I would love to know what "an incredibly over priced" brisket goes for in the UK! Lol


----------



## Winterrider (May 21, 2020)

Welcome, and good luck. The search forum is full of helpful information also.


----------



## kruizer (May 21, 2020)

Welcome to SMF from Minnesota.


----------



## TheWolfMan (May 21, 2020)

fivetricks said:


> I would love to know what "an incredibly over priced" brisket goes for in the UK! Lol


Well I paid £70 ($86) for it and I saw in Walmart the same thing would cost around $27. Hoping it’s worth it!


----------



## TheWolfMan (May 21, 2020)

RichGTS said:


> I dont have the beginners guide but once you get it trimmed up and ready to go  rub it down and get it on at 225F.
> For beef I like to keep my rubs on the savory side and I like to avoid adding sugars.
> I use salt / pepper / onion powder / garlic powder and some type of chili powder.


I think I might go with this, I like the idea of keeping it nice and simple to start with.


----------



## FishAndBeer (May 21, 2020)

TheWolfMan said:


> Hi all,
> 
> Thought I would join this forum as I've been meaning to get into smoking for quite some time. However, in the UK it is harder to get the right cuts so I've always put it off. Now I've found a butcher who can supply the meat I'm ready to go! I've managed to get my hands on an incredibly over priced USDA packer cut coming in at 5kg, approx 11lbs.
> I've been searching the forums but I can't find a definitive guide. I'm sure it would be there but having trouble finding absolute beginner instructions. Would anybody be kind enough to point me in the right direction? I'll be cooking on a very basic cheap smoker / grill (https://www.barbequick.com/grillguide/product/bar-be-quick-smoker-grill-barbecue/), once I've found my feet and am competent I'll sort that out! If there is a real basic guide though I'd appreciate it. Basically covering what goes into the rub, how to keep the temp up etc for someone who has never smoked before. There is a festival here called meatopia I go to every year and this year of course its cancelled, so this will be my attempt at my own festival this weekend!
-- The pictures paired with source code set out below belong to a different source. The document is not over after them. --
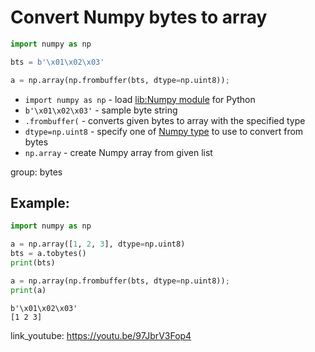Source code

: # Convert Numpy bytes to array

```python
import numpy as np

bts = b'\x01\x02\x03'

a = np.array(np.frombuffer(bts, dtype=np.uint8));
```

- `import numpy as np` - load [lib:Numpy module](/python-numpy/how-to-install-python-numpy-lib) for Python
- `b'\x01\x02\x03'` - sample byte string
- `.frombuffer(` - converts given bytes to array with the specified type
- `dtype=np.uint8` - specify one of [Numpy type](https://numpy.org/doc/stable/user/basics.types.html#array-types-and-conversions-between-types) to use to convert from bytes
- `np.array` - create Numpy array from given list

group: bytes

## Example: 
```python
import numpy as np

a = np.array([1, 2, 3], dtype=np.uint8)
bts = a.tobytes()
print(bts)

a = np.array(np.frombuffer(bts, dtype=np.uint8));
print(a)
```
```
b'\x01\x02\x03'
[1 2 3]

```

link_youtube: https://youtu.be/97JbrV3Fop4
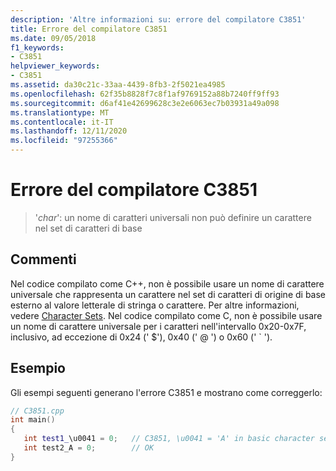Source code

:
 ```yaml
---
description: 'Altre informazioni su: errore del compilatore C3851'
title: Errore del compilatore C3851
ms.date: 09/05/2018
f1_keywords:
- C3851
helpviewer_keywords:
- C3851
ms.assetid: da30c21c-33aa-4439-8fb3-2f5021ea4985
ms.openlocfilehash: 62f35b8828f7c8f1af9769152a88b7240ff9ff93
ms.sourcegitcommit: d6af41e42699628c3e2e6063ec7b03931a49a098
ms.translationtype: MT
ms.contentlocale: it-IT
ms.lasthandoff: 12/11/2020
ms.locfileid: "97255366"
---
```

# <a name="compiler-error-c3851"></a>Errore del compilatore C3851

> '*char*': un nome di caratteri universali non può definire un carattere nel set di caratteri di base

## <a name="remarks"></a>Commenti

Nel codice compilato come C++, non è possibile usare un nome di carattere universale che rappresenta un carattere nel set di caratteri di origine di base esterno al valore letterale di stringa o carattere. Per altre informazioni, vedere [Character Sets](../../cpp/character-sets.md). Nel codice compilato come C, non è possibile usare un nome di carattere universale per i caratteri nell'intervallo 0x20-0x7F, inclusivo, ad eccezione di 0x24 (' $'), 0x40 (' \@ ') o 0x60 (' \` ').

## <a name="example"></a>Esempio

Gli esempi seguenti generano l'errore C3851 e mostrano come correggerlo:

```cpp
// C3851.cpp
int main()
{
   int test1_\u0041 = 0;   // C3851, \u0041 = 'A' in basic character set
   int test2_A = 0;        // OK
}
```
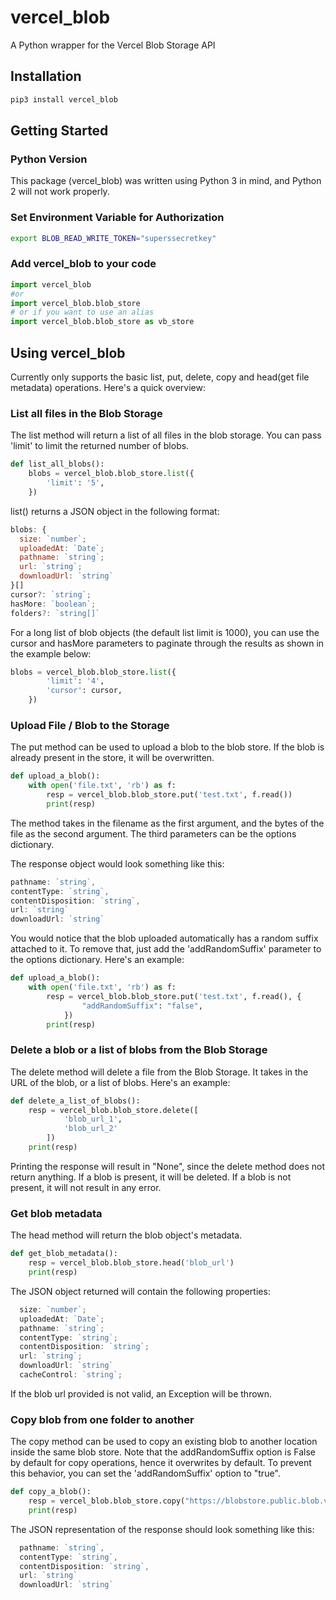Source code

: # vercel_blob

A Python wrapper for the Vercel Blob Storage API

## Installation


```bash
pip3 install vercel_blob
```

## Getting Started

### Python Version

This package (vercel_blob) was written using Python 3 in mind, and Python 2 will not work properly.

### Set Environment Variable for Authorization

```bash
export BLOB_READ_WRITE_TOKEN="superssecretkey"
```

### Add vercel_blob to your code

```python
import vercel_blob
#or
import vercel_blob.blob_store
# or if you want to use an alias
import vercel_blob.blob_store as vb_store
```

## Using vercel_blob

Currently only supports the basic list, put, delete, copy and head(get file metadata) operations. Here's a quick overview:

### List all files in the Blob Storage

The list method will return a list of all files in the blob storage. You can pass 'limit' to limit the returned number of blobs.

```python
def list_all_blobs():
    blobs = vercel_blob.blob_store.list({
        'limit': '5',
    })
```

list() returns a JSON object in the following format:

```javascript
blobs: {
  size: `number`;
  uploadedAt: `Date`;
  pathname: `string`;
  url: `string`;
  downloadUrl: `string`
}[]
cursor?: `string`;
hasMore: `boolean`;
folders?: `string[]`
```

For a long list of blob objects (the default list limit is 1000), you can use the cursor and hasMore parameters to paginate through the results as shown in the example below:

```python
blobs = vercel_blob.blob_store.list({
        'limit': '4',
        'cursor': cursor,
    })
```

### Upload File / Blob to the Storage

The put method can be used to upload a blob to the blob store. If the blob is already present in the store, it will be overwritten.

```python
def upload_a_blob():
    with open('file.txt', 'rb') as f:
        resp = vercel_blob.blob_store.put('test.txt', f.read())
        print(resp)
```

The method takes in the filename as the first argument, and the bytes of the file as the second argument. The third parameters can be the options dictionary.

The response object would look something like this:
```javascript
pathname: `string`,
contentType: `string`,
contentDisposition: `string`,
url: `string`
downloadUrl: `string`
```

You would notice that the blob uploaded automatically has a random suffix attached to it. To remove that, just add the 'addRandomSuffix' parameter to the options dictionary. Here's an example:

```python
def upload_a_blob():
    with open('file.txt', 'rb') as f:
        resp = vercel_blob.blob_store.put('test.txt', f.read(), {
                "addRandomSuffix": "false",
            })
        print(resp)
```

### Delete a blob or a list of blobs from the Blob Storage

The delete method will delete a file from the Blob Storage. It takes in the URL of the blob, or a list of blobs. Here's an example:

```python
def delete_a_list_of_blobs():
    resp = vercel_blob.blob_store.delete([
            'blob_url_1',
            'blob_url_2'
        ])
    print(resp)
```

Printing the response will result in "None", since the delete method does not return anything. If a blob is present, it will be deleted. If a blob is not present, it will not result in any error.

### Get blob metadata

The head method will return the blob object's metadata.

```python
def get_blob_metadata():
    resp = vercel_blob.blob_store.head('blob_url')
    print(resp)
```

The JSON object returned will contain the following properties:
```javascript
  size: `number`;
  uploadedAt: `Date`;
  pathname: `string`;
  contentType: `string`;
  contentDisposition: `string`;
  url: `string`;
  downloadUrl: `string`
  cacheControl: `string`;
```

If the blob url provided is not valid, an Exception will be thrown.

### Copy blob from one folder to another

The copy method can be used to copy an existing blob to another location inside the same blob store. Note that the addRandomSuffix option is False by default for copy operations, hence it overwrites by default. To prevent this behavior, you can set the 'addRandomSuffix' option to "true".

```python
def copy_a_blob():
    resp = vercel_blob.blob_store.copy("https://blobstore.public.blob.vercel-storage.com/test.txt", "new-folder/test.txt")
    print(resp)
```

The JSON representation of the response should look something like this:
```javascript
  pathname: `string`,
  contentType: `string`,
  contentDisposition: `string`,
  url: `string`
  downloadUrl: `string`
```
Welcome! There is tons of good infromation on here as well as a lot of good youtube channels that walk you through a smoke as well! Just search up something like "Smoking a birsket for beginners"


----------



## TheWolfMan (May 22, 2020)

So looking around I see some post about brining the brisket overnight. Is this something you guys would recommend?


----------



## phatbac (May 22, 2020)

Welcome to the forums from North Carolina! 
once you get brisket down or want to practice smoking on cheaper cuts or different things there is a recipe site Smoking-Meat.com and a newsletter that gives recipes you can try (step by step). or search or ask for help. there is a 5 day ecourse that is available too.

Happy Smoking,
phatbac(Aaron)


----------